Never Trust a Rake
Page 23
‘You have only seen me act impulsively the once,’ she retorted. ‘And believe me, I regret interfering...’ She faltered. ‘No, no, actually...’ she lifted her chin and looked at him defiantly ‘...no, I don’t regret it. I cannot like Miss Waverley and I don’t suppose I ever shall. But I wouldn’t have been able to live with myself if you really had ruined her, not knowing that I’d witnessed the whole thing and could have stopped it if I’d acted.’
‘What?’
‘I think you heard me. But to make it even clearer for you, I admit I may have acted in a way you think was naïve and foolhardy, but at least my actions that night ended in good.’
‘Ye gods, you sound like some kind of...Puritan. As though you were brought up to believe in some antiquated code of fair play that went out with the restoration of the monarchy.’
‘I was brought up to tell the truth, and value honour and decency,’ she said. ‘There is nothing unusual in that.’
He laughed mirthlessly. ‘Now that just goes to prove how naïve you really are. And how much you stand in need of a protector. I have lived far longer than you and moved in wider circles, and so far I have not met anyone else who would put such values above their own self-interest. If it wasn’t for the fact you allowed your feelings about Miss Waverley to show enough to call her a cat, I would wash my hands of you entirely. For if there is one thing I cannot abide, it is a sanctimonious hypocrite.’
‘I am not sanctimonious! Nor a hypocrite. I—’
‘Very well,’ he bit out. ‘I absolve you of that sin. Sin,’ he laughed bitterly. ‘Who am I to absolve anyone of sin? Since, according to one who considers himself an authority on the subject, I am the most blackened sinner of this generation.’
‘Are you?’ She flushed guiltily at having the temerity to say such a thing, and hastily attempted to cover her blunder. ‘I mean...I wonder that anyone dared to say it.’
‘A vicar tends to think his pulpit gives him a certain measure of authority,’ he said. ‘And since the vicar in question also happened to be my brother, he felt no compunction in haranguing me in public for a change.’
For a change? She frowned. ‘If he is in the habit of, um, haranguing you, what on earth made you go and sit in a church where he was preaching?’
‘An idiotic notion that my presence at his first appearance in the parish where he went to take up his living might go some way to mending the breach between us.’ Instead, he’d learned that the seeds of hatred his father had sown during their childhood had taken such deep root not even his brother’s so-called Christianity was sufficient to make him forgive and forget. Will’s face had been contorted with spite as he’d moralised about the sins of fornication and adultery, culminating with a look of total malice as he’d rounded off by proclaiming that the meek would inherit the earth.
Well, that was as may be, but one thing Will would not be inheriting—no, not even though he’d already managed to get his wife with child—was one inch of his father’s property. His father’s property. He’d always known he would have to marry and produce an heir, but reluctance to end up tied to a woman like his mother, in a relationship like the one his parents had endured, had made him drag his feet.

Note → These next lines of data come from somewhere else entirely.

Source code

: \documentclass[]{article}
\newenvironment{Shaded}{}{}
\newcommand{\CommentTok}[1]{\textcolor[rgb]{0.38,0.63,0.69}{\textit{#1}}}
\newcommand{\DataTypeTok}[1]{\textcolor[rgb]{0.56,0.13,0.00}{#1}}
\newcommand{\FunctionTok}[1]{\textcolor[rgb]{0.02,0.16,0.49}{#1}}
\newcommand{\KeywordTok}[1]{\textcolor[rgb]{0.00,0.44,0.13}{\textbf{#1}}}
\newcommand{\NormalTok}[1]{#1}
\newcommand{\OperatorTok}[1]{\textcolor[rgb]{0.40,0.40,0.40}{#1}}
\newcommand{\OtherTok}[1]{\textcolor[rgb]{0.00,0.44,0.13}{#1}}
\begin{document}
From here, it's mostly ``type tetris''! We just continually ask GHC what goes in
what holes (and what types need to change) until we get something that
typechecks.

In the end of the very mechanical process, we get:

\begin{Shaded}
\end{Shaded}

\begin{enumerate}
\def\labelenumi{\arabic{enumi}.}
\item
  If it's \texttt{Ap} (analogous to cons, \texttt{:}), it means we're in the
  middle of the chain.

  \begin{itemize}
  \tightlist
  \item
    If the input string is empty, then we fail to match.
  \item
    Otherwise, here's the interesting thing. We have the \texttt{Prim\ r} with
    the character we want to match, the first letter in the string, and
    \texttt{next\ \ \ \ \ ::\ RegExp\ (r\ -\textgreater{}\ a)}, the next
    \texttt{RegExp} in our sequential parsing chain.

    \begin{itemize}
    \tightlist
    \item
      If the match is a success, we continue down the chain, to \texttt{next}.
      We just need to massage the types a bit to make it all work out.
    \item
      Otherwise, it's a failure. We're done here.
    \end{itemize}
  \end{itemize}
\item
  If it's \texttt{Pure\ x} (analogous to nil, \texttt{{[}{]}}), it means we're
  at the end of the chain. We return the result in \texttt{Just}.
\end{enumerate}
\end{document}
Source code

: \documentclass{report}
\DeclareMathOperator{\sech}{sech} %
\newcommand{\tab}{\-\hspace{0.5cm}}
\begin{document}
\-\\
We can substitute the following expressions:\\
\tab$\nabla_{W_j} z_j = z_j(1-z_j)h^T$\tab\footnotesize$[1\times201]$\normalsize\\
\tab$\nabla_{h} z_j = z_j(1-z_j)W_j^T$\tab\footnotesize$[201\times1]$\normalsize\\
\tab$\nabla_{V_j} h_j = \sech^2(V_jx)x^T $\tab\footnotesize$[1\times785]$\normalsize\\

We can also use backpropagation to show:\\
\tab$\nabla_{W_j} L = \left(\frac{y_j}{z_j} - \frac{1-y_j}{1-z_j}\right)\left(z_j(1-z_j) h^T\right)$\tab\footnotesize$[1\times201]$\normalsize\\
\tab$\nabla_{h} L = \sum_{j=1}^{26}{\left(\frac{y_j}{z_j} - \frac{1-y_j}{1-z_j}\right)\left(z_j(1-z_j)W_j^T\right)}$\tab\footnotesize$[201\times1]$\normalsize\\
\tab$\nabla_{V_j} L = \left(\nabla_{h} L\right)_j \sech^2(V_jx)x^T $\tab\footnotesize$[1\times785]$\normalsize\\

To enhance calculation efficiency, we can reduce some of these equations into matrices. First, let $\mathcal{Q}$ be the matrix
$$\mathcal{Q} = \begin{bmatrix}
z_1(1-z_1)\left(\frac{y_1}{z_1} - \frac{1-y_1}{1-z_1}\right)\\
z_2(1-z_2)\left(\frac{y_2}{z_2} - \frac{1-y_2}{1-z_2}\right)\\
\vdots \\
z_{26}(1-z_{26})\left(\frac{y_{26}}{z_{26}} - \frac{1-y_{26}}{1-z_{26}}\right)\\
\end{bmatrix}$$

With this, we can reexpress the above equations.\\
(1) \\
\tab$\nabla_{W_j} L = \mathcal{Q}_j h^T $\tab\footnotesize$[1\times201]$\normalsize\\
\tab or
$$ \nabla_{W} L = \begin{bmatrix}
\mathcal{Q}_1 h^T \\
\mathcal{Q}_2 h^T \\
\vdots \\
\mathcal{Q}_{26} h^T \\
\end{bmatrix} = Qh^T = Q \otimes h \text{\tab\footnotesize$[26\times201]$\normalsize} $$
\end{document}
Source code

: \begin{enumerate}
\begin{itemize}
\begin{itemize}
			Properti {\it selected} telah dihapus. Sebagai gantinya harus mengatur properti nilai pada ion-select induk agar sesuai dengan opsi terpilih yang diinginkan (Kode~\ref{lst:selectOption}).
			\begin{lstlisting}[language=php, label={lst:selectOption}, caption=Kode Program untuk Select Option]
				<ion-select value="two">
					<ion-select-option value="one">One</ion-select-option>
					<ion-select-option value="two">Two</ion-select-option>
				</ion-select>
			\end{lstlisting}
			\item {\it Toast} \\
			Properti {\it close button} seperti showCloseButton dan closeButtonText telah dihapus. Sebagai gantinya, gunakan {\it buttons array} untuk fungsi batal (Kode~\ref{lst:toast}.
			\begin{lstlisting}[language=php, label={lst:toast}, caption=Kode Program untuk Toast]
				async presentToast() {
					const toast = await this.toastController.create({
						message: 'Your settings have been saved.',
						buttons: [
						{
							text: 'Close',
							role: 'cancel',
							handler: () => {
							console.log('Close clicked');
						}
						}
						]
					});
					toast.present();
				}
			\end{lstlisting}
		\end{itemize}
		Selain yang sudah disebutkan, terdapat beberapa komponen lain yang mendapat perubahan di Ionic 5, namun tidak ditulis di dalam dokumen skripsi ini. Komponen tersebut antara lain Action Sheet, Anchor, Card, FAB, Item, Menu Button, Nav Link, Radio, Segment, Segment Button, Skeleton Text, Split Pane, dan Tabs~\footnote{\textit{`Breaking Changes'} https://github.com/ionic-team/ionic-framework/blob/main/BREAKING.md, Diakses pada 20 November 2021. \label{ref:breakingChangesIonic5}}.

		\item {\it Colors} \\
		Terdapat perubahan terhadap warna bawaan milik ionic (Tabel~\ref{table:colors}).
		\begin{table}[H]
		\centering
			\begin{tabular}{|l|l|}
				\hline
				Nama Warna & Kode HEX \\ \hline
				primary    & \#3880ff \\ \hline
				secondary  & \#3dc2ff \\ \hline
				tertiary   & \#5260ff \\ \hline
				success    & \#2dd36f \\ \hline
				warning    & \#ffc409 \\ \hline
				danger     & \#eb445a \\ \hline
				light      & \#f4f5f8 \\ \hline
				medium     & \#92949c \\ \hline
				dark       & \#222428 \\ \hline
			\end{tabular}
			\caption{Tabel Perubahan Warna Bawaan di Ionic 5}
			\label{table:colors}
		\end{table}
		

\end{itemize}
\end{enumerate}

That woman! He might have had real siblings if she’d had any sense of decency at all. If she’d even bothered to defend any of her brood from his father’s malice, they might now be able to tolerate one another. Instead of which, the olive branch he’d extended to Will, by going to support him in his new parish, had been taken out of his hands and used as a weapon to beat him with.
Well, if it was war Will wanted, war he should have. He’d decided there and then that he must put aside his aversion to women in general, and wives in particular, and set up his nursery. One legitimate son, that was all he needed. One male child, sired indisputably by him.
The look on Lord Deben’s face made Henrietta’s heart go out to him, even as her hand went out to clutch at the handrail. His brother had evidently hurt him by denouncing his morals from the pulpit. Not that men ever admitted to being hurt. But it certainly explained why he’d whipped up his horses and was suddenly driving them at such a demonic pace.